Муха и самозванный принц - Некрасов Евгений Львович. Страница 29
Затемно привезли собаку. Ваха слышал, как она тявкает, рвется с поводка. Заперся и опять стал молиться.
Прошла собака по коридору, порыла ковер у Машиной двери — учуяла старый запах от дымовухи. К Вахе не повела. Через его дверь взрывчатку не вносили, поднимали в окно. И уложены толовые шашки в чемоданах надежно: пленкой обернуты, запаяны, табаком посыпаны.
Из Вахиного окна было видно, как собаку водят по бальному залу. Удобную комнату выбрал Хозяин, а ведь не знал все заранее. У него в «Кущах» четыре таких же чемодана, а номер — точно над апартаментами, которые оставили для Президента… Значит, Аллах ему помогал, хотя Хозяин и жрет ветчину.

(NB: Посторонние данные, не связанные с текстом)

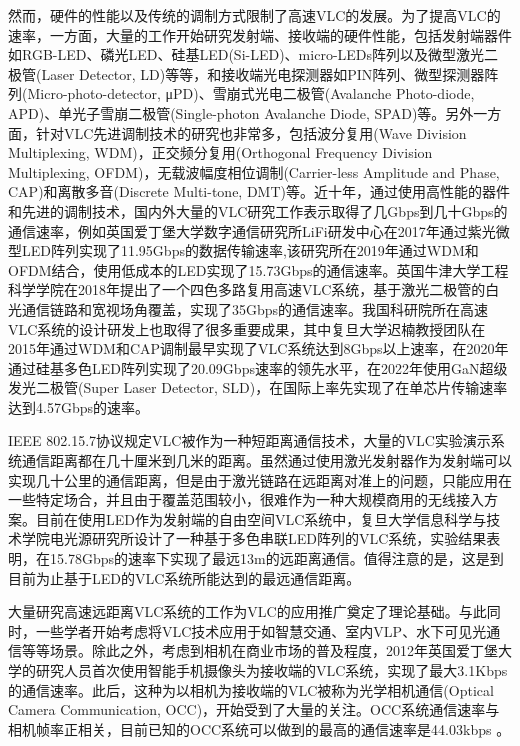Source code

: 然而，硬件的性能以及传统的调制方式限制了高速VLC的发展。为了提高VLC的速率，一方面，大量的工作开始研究发射端、接收端的硬件性能，包括发射端器件如RGB-LED、磷光LED、硅基LED(Si-LED)、micro-LEDs阵列以及微型激光二极管(Laser Detector, LD)等等\cite{1216-vlc-rgb,1217-vlc-blue-led,1218-vlc-si-led,1219-vlc-microled,12110-vlc-ld}，和接收端光电探测器如PIN阵列、微型探测器阵列(Micro-photo-detector, μPD)、雪崩式光电二极管(Avalanche Photo-diode, APD)、单光子雪崩二极管(Single-photon Avalanche Diode, SPAD)等\cite{12111-vlc-pin,12115-vls-upds,12112-vlc-apd,12114-vlc-spad,12113-vlc-spad}。另外一方面，针对VLC先进调制技术的研究也非常多，包括波分复用(Wave Division Multiplexing, WDM)，正交频分复用(Orthogonal Frequency Division Multiplexing, OFDM)，无载波幅度相位调制(Carrier-less Amplitude and Phase, CAP)和离散多音(Discrete Multi-tone, DMT)等\cite{12116-vlc-wdm,12117-vlc-ofdm,12118-vlc-ofdm,12119-vlc-cap,12120-vlc-cap,12121-vlc-cap,12122-vlc-dmt}。近十年，通过使用高性能的器件和先进的调制技术，国内外大量的VLC研究工作表示取得了几Gbps到几十Gbps的通信速率，例如英国爱丁堡大学数字通信研究所LiFi研发中心在2017年通过紫光微型LED阵列实现了11.95Gbps的数据传输速率\cite{12123-vlc-11.95G},该研究所在2019年通过WDM和OFDM结合，使用低成本的LED实现了15.73Gbps的通信速率\cite{12124-vlc-15.73G}。英国牛津大学工程科学学院在2018年提出了一个四色多路复用高速VLC系统，基于激光二极管的白光通信链路和宽视场角覆盖，实现了35Gbps的通信速率\cite{vlc-nature-35Gb}。我国科研院所在高速VLC系统的设计研发上也取得了很多重要成果，其中复旦大学迟楠教授团队在2015年通过WDM和CAP调制最早实现了VLC系统达到8Gbps以上速率\cite{vlc-chinan-8Gb}，在2020年通过硅基多色LED阵列实现了20.09Gbps速率的领先水平\cite{vlc-chinan-20.09Gb}，在2022年使用GaN超级发光二极管(Super Laser Detector, SLD)，在国际上率先实现了在单芯片传输速率达到4.57Gbps的速率\cite{vlc-chinan-4.57Gb}。

IEEE 802.15.7协议规定VLC被作为一种短距离通信技术，大量的VLC实验演示系统通信距离都在几十厘米到几米的距离。虽然通过使用激光发射器作为发射端可以实现几十公里的通信距离，但是由于激光链路在远距离对准上的问题，只能应用在一些特定场合，并且由于覆盖范围较小，很难作为一种大规模商用的无线接入方案。目前在使用LED作为发射端的自由空间VLC系统中，复旦大学信息科学与技术学院电光源研究所设计了一种基于多色串联LED阵列的VLC系统，实验结果表明，在15.78Gbps的速率下实现了最远13m的远距离通信\cite{vlc-longdistance-13m}。值得注意的是，这是到目前为止基于LED的VLC系统所能达到的最远通信距离。

大量研究高速远距离VLC系统的工作为VLC的应用推广奠定了理论基础。与此同时，一些学者开始考虑将VLC技术应用于如智慧交通\cite{vlc-v2x-1,vlc-v2x-2}、室内VLP\cite{vlc-vlp-1,vlc-vlp-2}、水下可见光通信\cite{vlc-uwoc}等等场景。除此之外，考虑到相机在商业市场的普及程度，2012年英国爱丁堡大学的研究人员首次使用智能手机摄像头为接收端的VLC系统，实现了最大3.1Kbps的通信速率\cite{vlc-occ-first2012}。此后，这种为以相机为接收端的VLC被称为光学相机通信(Optical Camera Communication, OCC)，开始受到了大量的关注\cite{vlc-occ,vlc-occ-2}。OCC系统通信速率与相机帧率正相关，目前已知的OCC系统可以做到的最高的通信速率是44.03kbps \cite{vlc-occ-5}。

Когда увезли собаку, Ваха раскрыл окно и вылез на карниз. Вчера ночью два раза тренировался. Первое опасное место — под Машиным окном. Надо пригнуться и два шага идти на корточках, а карниз шириной с подошву. Хорошо, не обледенелый, не скользкий… В простенке он выпрямился, передохнул. Здесь его не видно. Второе окно… Передохнул. Крыша бального зала была под ногами, близко, а прыгать нельзя — услышат внизу. Надо спускаться по водосточной трубе, а она ржавая, того и гляди развалится на куски. Зато держится на крепких железках, и к одной железке Ваха вчера привязал веревку. Она незаметно висела за трубой: со двора не увидишь, из окон — только если высунуться, но кто станет высовываться на морозе…
Спуститься по веревке, и тихо — до чердачного люка. Жалко, снег не идет, как вчера. Свет в окнах горит, падает на крышу — могут заметить следы. Хотя если заметят, подумают на президентскую охрану — она везде лазила, могла и по крыше.

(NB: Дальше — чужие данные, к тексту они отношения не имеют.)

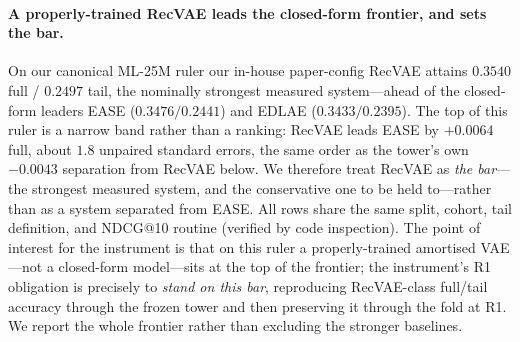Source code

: \documentclass[11pt]{article}
\begin{document}
\paragraph{A properly-trained RecVAE leads the closed-form frontier, and sets the bar.} On our canonical ML-25M
ruler our in-house paper-config RecVAE attains $0.3540$ full / $0.2497$ tail, the nominally strongest measured
system---ahead of the closed-form leaders EASE ($0.3476/0.2441$) and EDLAE ($0.3433/0.2395$). The top of this ruler
is a narrow band rather than a ranking: RecVAE leads EASE by $+0.0064$ full, about $1.8$ unpaired standard errors,
the same order as the tower's own $-0.0043$ separation from RecVAE below. We therefore
treat RecVAE as \emph{the bar}---the strongest measured system, and the conservative one to be held to---rather than
as a system separated from EASE. All rows share the same split, cohort, tail definition,
and NDCG@10 routine (verified by code inspection). The point of interest for the instrument is that on this ruler a
properly-trained amortised VAE---not a closed-form model---sits at the top of the frontier; the instrument's R1
obligation is precisely to \emph{stand on this bar}, reproducing RecVAE-class full/tail accuracy through the frozen
tower and then preserving it through the fold at R1. We report the whole frontier rather than excluding the stronger
baselines.
\end{document}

Ваха добрался до чердачного окна. Здесь он тоже все подготовил. Окно было забито досками, и они остались на месте, только гвозди Ваха перекусил клещами, приспособил проволоку, и вместо сплошного щита получилась дверка. Ваха отодвинул дверку, нырнул ногами вперед и сразу откатился, уходя с линии огня.
Лежал долго. Тишина постепенно наполнялась шумами, которых Ваха раньше не слышал из-за собственных движений. Внизу ходили и переговаривались, возили по полу какую-то мебель и звякали посудой. Готовятся.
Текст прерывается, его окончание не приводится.